What is required: Go through the listing and set it down exactly, leaving out its pictures.

--------

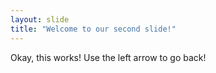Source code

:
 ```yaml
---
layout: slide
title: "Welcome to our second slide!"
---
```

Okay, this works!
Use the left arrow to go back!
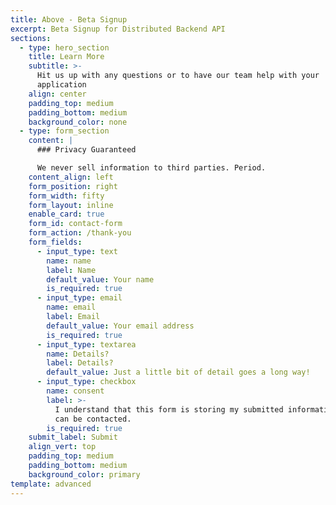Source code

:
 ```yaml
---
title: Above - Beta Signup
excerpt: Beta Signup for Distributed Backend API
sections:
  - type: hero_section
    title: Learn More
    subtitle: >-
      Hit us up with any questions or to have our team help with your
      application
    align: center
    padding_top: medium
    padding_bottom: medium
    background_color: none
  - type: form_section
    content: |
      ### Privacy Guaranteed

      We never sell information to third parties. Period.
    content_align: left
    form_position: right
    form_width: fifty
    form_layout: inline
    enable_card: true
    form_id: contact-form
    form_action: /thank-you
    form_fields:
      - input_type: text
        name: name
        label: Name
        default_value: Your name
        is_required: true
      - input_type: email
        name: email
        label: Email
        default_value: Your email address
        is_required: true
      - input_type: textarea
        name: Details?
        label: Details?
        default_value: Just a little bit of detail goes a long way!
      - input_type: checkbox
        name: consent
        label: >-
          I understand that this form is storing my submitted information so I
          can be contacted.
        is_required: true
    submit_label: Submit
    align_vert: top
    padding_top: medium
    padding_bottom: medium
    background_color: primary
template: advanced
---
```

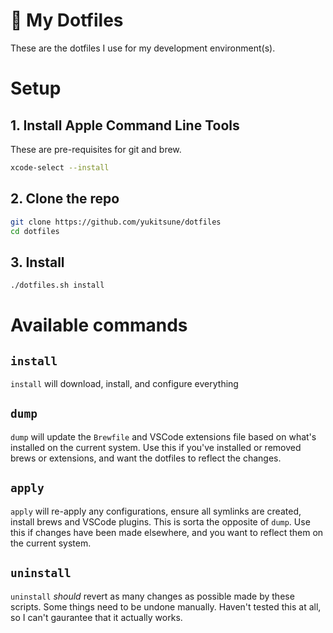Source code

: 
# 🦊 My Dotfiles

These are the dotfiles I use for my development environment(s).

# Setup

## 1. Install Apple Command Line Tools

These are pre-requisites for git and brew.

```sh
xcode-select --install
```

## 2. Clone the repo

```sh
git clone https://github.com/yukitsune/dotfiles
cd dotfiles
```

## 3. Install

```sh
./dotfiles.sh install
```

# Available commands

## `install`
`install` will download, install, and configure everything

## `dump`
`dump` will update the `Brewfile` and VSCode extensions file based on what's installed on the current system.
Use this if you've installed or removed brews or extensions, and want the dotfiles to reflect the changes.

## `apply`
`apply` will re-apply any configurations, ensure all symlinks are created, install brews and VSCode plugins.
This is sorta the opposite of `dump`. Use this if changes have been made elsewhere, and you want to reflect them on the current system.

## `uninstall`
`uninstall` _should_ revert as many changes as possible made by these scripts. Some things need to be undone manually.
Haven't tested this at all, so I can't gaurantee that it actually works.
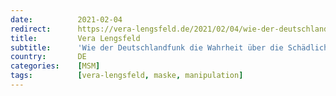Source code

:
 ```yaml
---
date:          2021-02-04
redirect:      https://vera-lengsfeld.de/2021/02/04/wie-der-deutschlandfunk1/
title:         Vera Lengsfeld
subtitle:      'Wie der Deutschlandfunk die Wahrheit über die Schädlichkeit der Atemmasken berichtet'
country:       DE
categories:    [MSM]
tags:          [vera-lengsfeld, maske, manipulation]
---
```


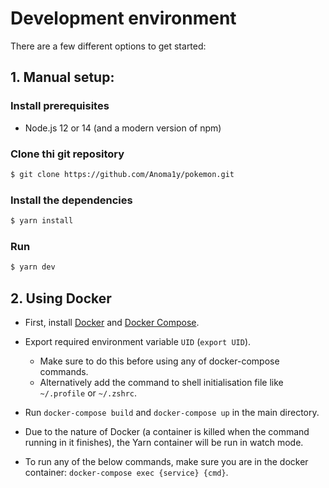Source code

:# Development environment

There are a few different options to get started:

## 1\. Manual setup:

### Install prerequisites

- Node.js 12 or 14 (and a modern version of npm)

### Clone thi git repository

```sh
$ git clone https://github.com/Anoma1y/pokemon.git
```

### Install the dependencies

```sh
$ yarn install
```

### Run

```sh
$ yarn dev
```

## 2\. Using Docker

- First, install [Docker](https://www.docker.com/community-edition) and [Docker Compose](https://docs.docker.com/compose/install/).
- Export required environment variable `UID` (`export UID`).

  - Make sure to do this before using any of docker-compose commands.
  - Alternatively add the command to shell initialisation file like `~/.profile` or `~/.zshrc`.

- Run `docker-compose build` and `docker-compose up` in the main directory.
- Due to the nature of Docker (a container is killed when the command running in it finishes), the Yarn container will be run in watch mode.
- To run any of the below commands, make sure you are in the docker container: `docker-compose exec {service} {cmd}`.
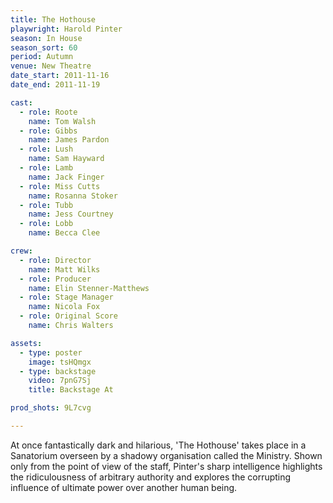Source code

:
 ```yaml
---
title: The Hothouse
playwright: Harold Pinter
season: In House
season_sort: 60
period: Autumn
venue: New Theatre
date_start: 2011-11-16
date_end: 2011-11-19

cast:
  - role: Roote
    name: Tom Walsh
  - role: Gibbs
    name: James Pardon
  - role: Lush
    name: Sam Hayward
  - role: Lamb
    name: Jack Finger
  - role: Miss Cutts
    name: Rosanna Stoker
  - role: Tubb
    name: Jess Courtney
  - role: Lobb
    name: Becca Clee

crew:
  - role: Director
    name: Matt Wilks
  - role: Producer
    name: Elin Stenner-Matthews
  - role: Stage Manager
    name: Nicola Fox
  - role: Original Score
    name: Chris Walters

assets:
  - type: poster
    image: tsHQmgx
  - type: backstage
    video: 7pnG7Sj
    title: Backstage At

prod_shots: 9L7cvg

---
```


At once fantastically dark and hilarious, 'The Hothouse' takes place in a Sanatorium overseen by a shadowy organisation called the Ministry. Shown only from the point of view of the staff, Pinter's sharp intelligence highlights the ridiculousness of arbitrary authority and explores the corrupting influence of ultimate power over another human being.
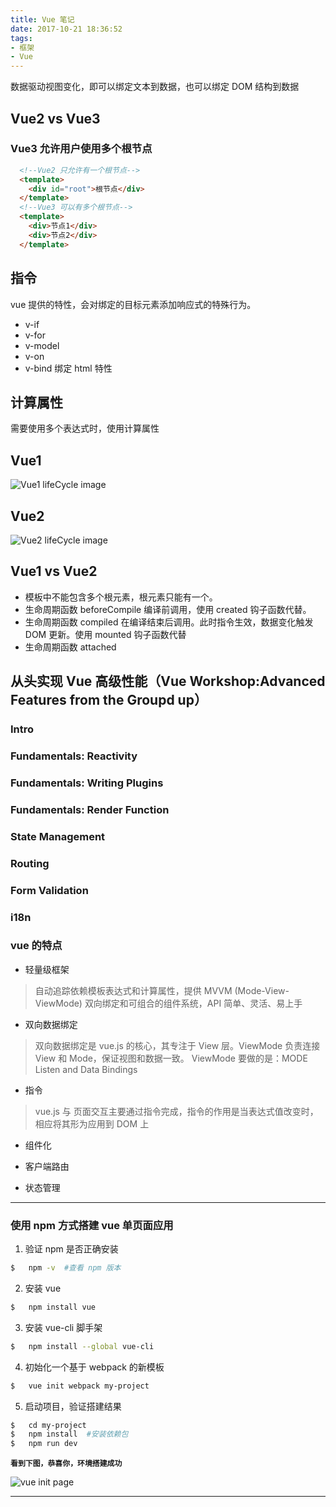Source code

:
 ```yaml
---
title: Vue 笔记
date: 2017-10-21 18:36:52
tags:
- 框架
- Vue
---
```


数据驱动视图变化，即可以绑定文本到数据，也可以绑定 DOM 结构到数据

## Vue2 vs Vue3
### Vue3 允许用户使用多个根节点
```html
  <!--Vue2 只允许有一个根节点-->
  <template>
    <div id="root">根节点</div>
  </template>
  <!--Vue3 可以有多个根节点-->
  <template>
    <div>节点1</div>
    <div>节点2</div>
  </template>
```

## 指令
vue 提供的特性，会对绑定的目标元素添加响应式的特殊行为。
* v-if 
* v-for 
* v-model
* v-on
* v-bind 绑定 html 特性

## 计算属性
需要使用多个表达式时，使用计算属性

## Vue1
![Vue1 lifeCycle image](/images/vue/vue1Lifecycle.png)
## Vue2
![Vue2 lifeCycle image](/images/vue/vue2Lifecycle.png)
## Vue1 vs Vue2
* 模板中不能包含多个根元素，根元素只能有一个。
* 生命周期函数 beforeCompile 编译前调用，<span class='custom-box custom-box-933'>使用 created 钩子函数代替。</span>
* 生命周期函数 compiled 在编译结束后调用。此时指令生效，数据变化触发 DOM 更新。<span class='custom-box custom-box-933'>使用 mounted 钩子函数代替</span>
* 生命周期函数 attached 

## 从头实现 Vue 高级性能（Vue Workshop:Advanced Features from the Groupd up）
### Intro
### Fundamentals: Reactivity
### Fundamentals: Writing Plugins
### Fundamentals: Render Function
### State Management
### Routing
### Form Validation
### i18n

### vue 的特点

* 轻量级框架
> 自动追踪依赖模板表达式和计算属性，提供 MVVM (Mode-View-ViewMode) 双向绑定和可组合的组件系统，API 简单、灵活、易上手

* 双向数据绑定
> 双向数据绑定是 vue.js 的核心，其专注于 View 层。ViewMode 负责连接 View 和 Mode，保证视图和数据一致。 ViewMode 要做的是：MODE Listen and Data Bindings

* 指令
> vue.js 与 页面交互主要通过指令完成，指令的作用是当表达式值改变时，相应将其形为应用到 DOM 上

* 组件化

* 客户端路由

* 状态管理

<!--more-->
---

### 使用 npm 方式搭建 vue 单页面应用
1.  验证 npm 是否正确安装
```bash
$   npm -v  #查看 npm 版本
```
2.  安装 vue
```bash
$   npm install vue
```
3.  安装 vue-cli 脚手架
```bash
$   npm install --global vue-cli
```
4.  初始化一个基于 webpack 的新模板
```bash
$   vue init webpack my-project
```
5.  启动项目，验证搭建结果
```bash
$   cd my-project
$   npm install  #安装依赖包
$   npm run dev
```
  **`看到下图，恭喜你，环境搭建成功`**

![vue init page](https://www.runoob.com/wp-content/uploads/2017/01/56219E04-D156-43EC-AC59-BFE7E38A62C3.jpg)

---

--------

Task output:
Source code

:
 ```yaml
---
layout: slide
title: "Welcome to our second slide!"
---
```

Okay, this works!
Use the left arrow to go back!
Source code

:
 ```yaml
---
title: Above - Beta Signup
excerpt: Beta Signup for Distributed Backend API
sections:
  - type: hero_section
    title: Learn More
    subtitle: >-
      Hit us up with any questions or to have our team help with your
      application
    align: center
    padding_top: medium
    padding_bottom: medium
    background_color: none
  - type: form_section
    content: |
      ### Privacy Guaranteed

      We never sell information to third parties. Period.
    content_align: left
    form_position: right
    form_width: fifty
    form_layout: inline
    enable_card: true
    form_id: contact-form
    form_action: /thank-you
    form_fields:
      - input_type: text
        name: name
        label: Name
        default_value: Your name
        is_required: true
      - input_type: email
        name: email
        label: Email
        default_value: Your email address
        is_required: true
      - input_type: textarea
        name: Details?
        label: Details?
        default_value: Just a little bit of detail goes a long way!
      - input_type: checkbox
        name: consent
        label: >-
          I understand that this form is storing my submitted information so I
          can be contacted.
        is_required: true
    submit_label: Submit
    align_vert: top
    padding_top: medium
    padding_bottom: medium
    background_color: primary
template: advanced
---
```

Source code

: 
# 🦊 My Dotfiles

These are the dotfiles I use for my development environment(s).

# Setup

## 1. Install Apple Command Line Tools

These are pre-requisites for git and brew.

```sh
xcode-select --install
```

## 2. Clone the repo

```sh
git clone https://github.com/yukitsune/dotfiles
cd dotfiles
```

## 3. Install

```sh
./dotfiles.sh install
```

# Available commands

## `install`
`install` will download, install, and configure everything

## `dump`
`dump` will update the `Brewfile` and VSCode extensions file based on what's installed on the current system.
Use this if you've installed or removed brews or extensions, and want the dotfiles to reflect the changes.

## `apply`
`apply` will re-apply any configurations, ensure all symlinks are created, install brews and VSCode plugins.
This is sorta the opposite of `dump`. Use this if changes have been made elsewhere, and you want to reflect them on the current system.

## `uninstall`
`uninstall` _should_ revert as many changes as possible made by these scripts. Some things need to be undone manually.
Haven't tested this at all, so I can't gaurantee that it actually works.
Source code

:
 ```yaml
---
date:          2021-02-04
redirect:      https://vera-lengsfeld.de/2021/02/04/wie-der-deutschlandfunk1/
title:         Vera Lengsfeld
subtitle:      'Wie der Deutschlandfunk die Wahrheit über die Schädlichkeit der Atemmasken berichtet'
country:       DE
categories:    [MSM]
tags:          [vera-lengsfeld, maske, manipulation]
---
```


Source code

:# Development environment

There are a few different options to get started:

## 1\. Manual setup:

### Install prerequisites

- Node.js 12 or 14 (and a modern version of npm)

### Clone thi git repository

```sh
$ git clone https://github.com/Anoma1y/pokemon.git
```

### Install the dependencies

```sh
$ yarn install
```

### Run

```sh
$ yarn dev
```

## 2\. Using Docker

- First, install [Docker](https://www.docker.com/community-edition) and [Docker Compose](https://docs.docker.com/compose/install/).
- Export required environment variable `UID` (`export UID`).

  - Make sure to do this before using any of docker-compose commands.
  - Alternatively add the command to shell initialisation file like `~/.profile` or `~/.zshrc`.

- Run `docker-compose build` and `docker-compose up` in the main directory.
- Due to the nature of Docker (a container is killed when the command running in it finishes), the Yarn container will be run in watch mode.
- To run any of the below commands, make sure you are in the docker container: `docker-compose exec {service} {cmd}`.
Source code

:
 ```yaml
---
title: The Hothouse
playwright: Harold Pinter
season: In House
season_sort: 60
period: Autumn
venue: New Theatre
date_start: 2011-11-16
date_end: 2011-11-19

cast:
  - role: Roote
    name: Tom Walsh
  - role: Gibbs
    name: James Pardon
  - role: Lush
    name: Sam Hayward
  - role: Lamb
    name: Jack Finger
  - role: Miss Cutts
    name: Rosanna Stoker
  - role: Tubb
    name: Jess Courtney
  - role: Lobb
    name: Becca Clee

crew:
  - role: Director
    name: Matt Wilks
  - role: Producer
    name: Elin Stenner-Matthews
  - role: Stage Manager
    name: Nicola Fox
  - role: Original Score
    name: Chris Walters

assets:
  - type: poster
    image: tsHQmgx
  - type: backstage
    video: 7pnG7Sj
    title: Backstage At

prod_shots: 9L7cvg

---
```


At once fantastically dark and hilarious, 'The Hothouse' takes place in a Sanatorium overseen by a shadowy organisation called the Ministry. Shown only from the point of view of the staff, Pinter's sharp intelligence highlights the ridiculousness of arbitrary authority and explores the corrupting influence of ultimate power over another human being.
Source code

:
 ```yaml
---
title: Vue 笔记
date: 2017-10-21 18:36:52
tags:
- 框架
- Vue
---
```


数据驱动视图变化，即可以绑定文本到数据，也可以绑定 DOM 结构到数据

## Vue2 vs Vue3
### Vue3 允许用户使用多个根节点
```html
  <!--Vue2 只允许有一个根节点-->
  <template>
    <div id="root">根节点</div>
  </template>
  <!--Vue3 可以有多个根节点-->
  <template>
    <div>节点1</div>
    <div>节点2</div>
  </template>
```

## 指令
vue 提供的特性，会对绑定的目标元素添加响应式的特殊行为。
* v-if 
* v-for 
* v-model
* v-on
* v-bind 绑定 html 特性

## 计算属性
需要使用多个表达式时，使用计算属性

## Vue1
![Vue1 lifeCycle image](/images/vue/vue1Lifecycle.png)
## Vue2
![Vue2 lifeCycle image](/images/vue/vue2Lifecycle.png)
## Vue1 vs Vue2
* 模板中不能包含多个根元素，根元素只能有一个。
* 生命周期函数 beforeCompile 编译前调用，<span class='custom-box custom-box-933'>使用 created 钩子函数代替。</span>
* 生命周期函数 compiled 在编译结束后调用。此时指令生效，数据变化触发 DOM 更新。<span class='custom-box custom-box-933'>使用 mounted 钩子函数代替</span>
* 生命周期函数 attached 

## 从头实现 Vue 高级性能（Vue Workshop:Advanced Features from the Groupd up）
### Intro
### Fundamentals: Reactivity
### Fundamentals: Writing Plugins
### Fundamentals: Render Function
### State Management
### Routing
### Form Validation
### i18n

### vue 的特点

* 轻量级框架
> 自动追踪依赖模板表达式和计算属性，提供 MVVM (Mode-View-ViewMode) 双向绑定和可组合的组件系统，API 简单、灵活、易上手

* 双向数据绑定
> 双向数据绑定是 vue.js 的核心，其专注于 View 层。ViewMode 负责连接 View 和 Mode，保证视图和数据一致。 ViewMode 要做的是：MODE Listen and Data Bindings

* 指令
> vue.js 与 页面交互主要通过指令完成，指令的作用是当表达式值改变时，相应将其形为应用到 DOM 上

* 组件化

* 客户端路由

* 状态管理

<!--more-->
---

### 使用 npm 方式搭建 vue 单页面应用
1.  验证 npm 是否正确安装
```bash
$   npm -v  #查看 npm 版本
```
2.  安装 vue
```bash
$   npm install vue
```
3.  安装 vue-cli 脚手架
```bash
$   npm install --global vue-cli
```
4.  初始化一个基于 webpack 的新模板
```bash
$   vue init webpack my-project
```
5.  启动项目，验证搭建结果
```bash
$   cd my-project
$   npm install  #安装依赖包
$   npm run dev
```
  **`看到下图，恭喜你，环境搭建成功`**

![vue init page](https://www.runoob.com/wp-content/uploads/2017/01/56219E04-D156-43EC-AC59-BFE7E38A62C3.jpg)

---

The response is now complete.